Often, you’ll want to tag certain git commits because they are special. The most common reason to tag a commit in git is to tag it as a beta or release version, especially when using semantic versioning schemes. Let's assume that our code is now ready for release as a v1.0.0 and tag it as such.
$ git tag -a v1.0.0 -m “Initial release”
The -m in this case works the same as it does when performing a commit, allowing us to add a message but bypassing the editor to do so. Note that if you wanted to tag a commit besides the current commit you would need to add the commit hash after the version number (but before the message). Normally a 1.0.0 release would have lots of additional notes on the current state of the software, but this is just an example. These tagged versions are stored in a special section of the repository on GitHub along with compressed versions of the source files to make public releases easier.
While git is a VCS, GitHub is a remote repository. This is an important distinction for two reasons. The first is that up until now all the work you’ve done has only been saved locally, so if there is a problem with your computer you would have no backup and therefore no way to recover the files.

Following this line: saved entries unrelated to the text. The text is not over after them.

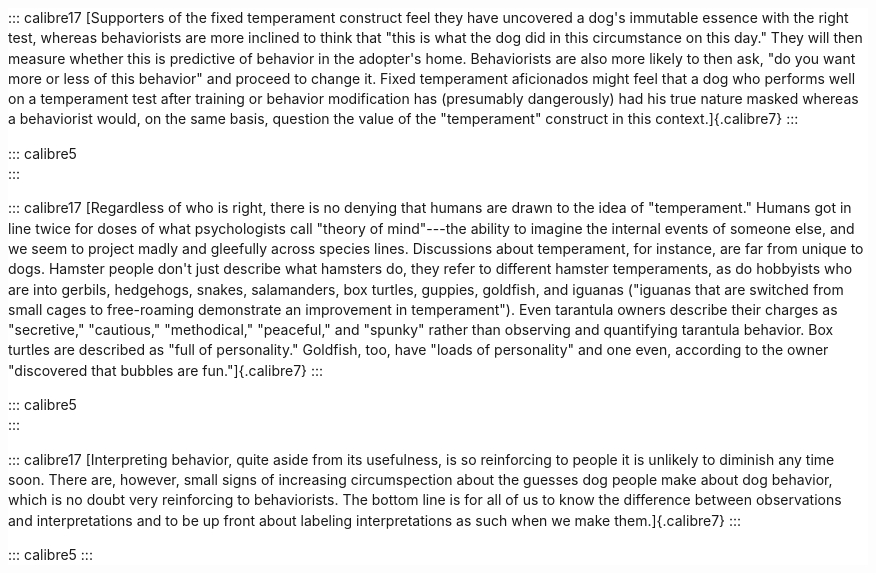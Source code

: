 ::: calibre17
[Supporters of the fixed temperament construct feel they have uncovered
a dog's immutable essence with the right test, whereas behaviorists are
more inclined to think that "this is what the dog did in this
circumstance on this day." They will then measure whether this is
predictive of behavior in the adopter's home. Behaviorists are also more
likely to then ask, "do you want more or less of this behavior" and
proceed to change it. Fixed temperament aficionados might feel that a
dog who performs well on a temperament test after training or behavior
modification has (presumably dangerously) had his true nature masked
whereas a behaviorist would, on the same basis, question the value of
the "temperament" construct in this context.]{.calibre7}
:::

::: calibre5
 \
:::

::: calibre17
[Regardless of who is right, there is no denying that humans are drawn
to the idea of "temperament." Humans got in line twice for doses of what
psychologists call "theory of mind"---the ability to imagine the
internal events of someone else, and we seem to project madly and
gleefully across species lines. Discussions about temperament, for
instance, are far from unique to dogs. Hamster people don't just
describe what hamsters do, they refer to different hamster temperaments,
as do hobbyists who are into gerbils, hedgehogs, snakes, salamanders,
box turtles, guppies, goldfish, and iguanas ("iguanas that are switched
from small cages to free-roaming demonstrate an improvement in
temperament"). Even tarantula owners describe their charges as
"secretive," "cautious," "methodical," "peaceful," and "spunky" rather
than observing and quantifying tarantula behavior. Box turtles are
described as "full of personality." Goldfish, too, have "loads of
personality" and one even, according to the owner "discovered that
bubbles are fun."]{.calibre7}
:::

::: calibre5
 \
:::

::: calibre17
[Interpreting behavior, quite aside from its usefulness, is so
reinforcing to people it is unlikely to diminish any time soon. There
are, however, small signs of increasing circumspection about the guesses
dog people make about dog behavior, which is no doubt very reinforcing
to behaviorists. The bottom line is for all of us to know the difference
between observations and interpretations and to be up front about
labeling interpretations as such when we make them.]{.calibre7}
:::

::: calibre5
:::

The second is that because all the changes are local, there is no way for people collaborating with you to see your changes or merge them into their own branches.

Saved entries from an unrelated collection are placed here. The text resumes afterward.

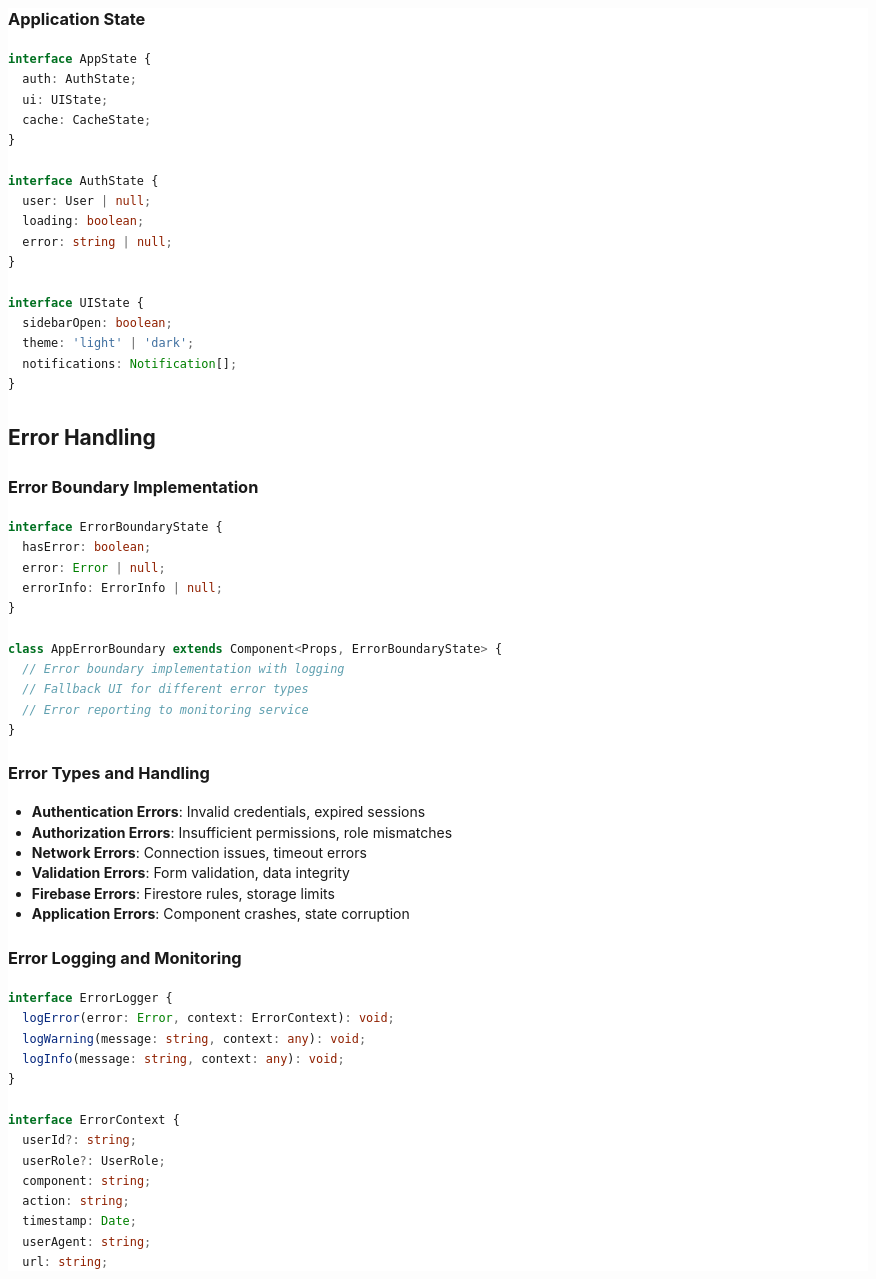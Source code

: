 ### Application State
```typescript
interface AppState {
  auth: AuthState;
  ui: UIState;
  cache: CacheState;
}

interface AuthState {
  user: User | null;
  loading: boolean;
  error: string | null;
}

interface UIState {
  sidebarOpen: boolean;
  theme: 'light' | 'dark';
  notifications: Notification[];
}
```

## Error Handling

### Error Boundary Implementation
```typescript
interface ErrorBoundaryState {
  hasError: boolean;
  error: Error | null;
  errorInfo: ErrorInfo | null;
}

class AppErrorBoundary extends Component<Props, ErrorBoundaryState> {
  // Error boundary implementation with logging
  // Fallback UI for different error types
  // Error reporting to monitoring service
}
```

### Error Types and Handling
- **Authentication Errors**: Invalid credentials, expired sessions
- **Authorization Errors**: Insufficient permissions, role mismatches
- **Network Errors**: Connection issues, timeout errors
- **Validation Errors**: Form validation, data integrity
- **Firebase Errors**: Firestore rules, storage limits
- **Application Errors**: Component crashes, state corruption

### Error Logging and Monitoring
```typescript
interface ErrorLogger {
  logError(error: Error, context: ErrorContext): void;
  logWarning(message: string, context: any): void;
  logInfo(message: string, context: any): void;
}

interface ErrorContext {
  userId?: string;
  userRole?: UserRole;
  component: string;
  action: string;
  timestamp: Date;
  userAgent: string;
  url: string;
```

Since we cloned the remote repository from GitHub directly, our local repository is already associated with a remote repository (usually referred to as “remote” or “upstream”). In order to send the changes we’ve made locally to GitHub, we just need to “push” them up to the server (do this now).
$ git push
This will push all the commits for the current branch, not all the branches you have changes for. If there haven’t been any other changes to the remote GitHub version of that branch, then this will simply send the commits to the repo. However, if there have been changes to the branch, perhaps because someone else has also been working on that same branch or changes have been merged into master, then you will first need to “pull” the remote changes, merge them with your work, and then push the merged version to GitHub
$ git pull
Like git push, git pull will request the changes for only the current branch, not all the branches. Git will automatically try and merge the remote changes with your current changes. It may be able to automatically merge or you may need to fix merge conflicts. Either way you then need to
$ git commit
$ git push
It is also possible to receive the remote changes (also known as upstream changes) without having git automatically attempt to merge them into your branch. For this you would use the following command
$ git fetch
After this, you can do a git merge to integrate the remote changes. Git pull essentially runs a git fetch and a git merge together in one step. You will be using git push and git pull extensively in your projects for this course, and merge conflicts will likely occur fairly regularly.
None of the labs or assignments for this course require direct submissions. Everything will be graded based on your GitHub repositories. Labs will be graded based on the last commit to the repository, while projects will be graded based on specific tags.